Now think about what it would mean to run this loop in parallel: Different iterations would be carried out by different threads of execution, possibly at the same time. If any two iterations didn’t happen in the order dictated by the serial code, the results would be wrong.
There are three types of data dependencies:
- Flow dependencies, like the last example, when one statement uses the results of another
- Anti-dependencies, when one statement should write to a location only ‘‘after’’ another has read what’s there
- Output dependencies, when two statements write to a location, so the result will depend on which one wrote to it last There’s a wikipedia page on data depencies: https://en.wikipedia.org/wiki/Data_dependency
Is There a Dependency?
Which of the following loops have data dependencies?

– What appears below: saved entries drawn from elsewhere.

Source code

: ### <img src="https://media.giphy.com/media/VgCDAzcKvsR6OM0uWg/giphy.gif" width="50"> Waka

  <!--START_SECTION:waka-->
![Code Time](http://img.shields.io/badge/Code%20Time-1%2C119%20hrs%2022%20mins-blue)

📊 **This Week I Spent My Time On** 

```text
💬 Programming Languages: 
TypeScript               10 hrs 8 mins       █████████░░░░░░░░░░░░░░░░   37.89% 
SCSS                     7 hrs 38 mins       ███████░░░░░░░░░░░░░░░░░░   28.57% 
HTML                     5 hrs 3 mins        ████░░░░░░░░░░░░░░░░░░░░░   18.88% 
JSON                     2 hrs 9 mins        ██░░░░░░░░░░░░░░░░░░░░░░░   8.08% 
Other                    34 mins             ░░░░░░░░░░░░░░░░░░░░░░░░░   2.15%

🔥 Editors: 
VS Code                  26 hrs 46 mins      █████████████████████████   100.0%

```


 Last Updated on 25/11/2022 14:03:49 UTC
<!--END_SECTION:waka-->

/* loop #1 */ for ( i=2; i<N; i=i+2 ) { a[i] = a[i] + a[i-1]; } /* loop #2 */ for ( i=1; i<N/2; i=i+1 ) { a[i] = a[i] + a[i+N/2]; } /* loop #3 */ for ( i=1; i<N/2+1; i=i+1 ) { a[i] = a[i] + a[i+N/2]; } /* loop #4 */ for ( i=1; i<N; i=i+1 ) { a[idx[i]] = a[idx[i]] + b[idx[i]]; }
Solution
Loop #1 does not.
Loop #2 does not.
Loop #3 does.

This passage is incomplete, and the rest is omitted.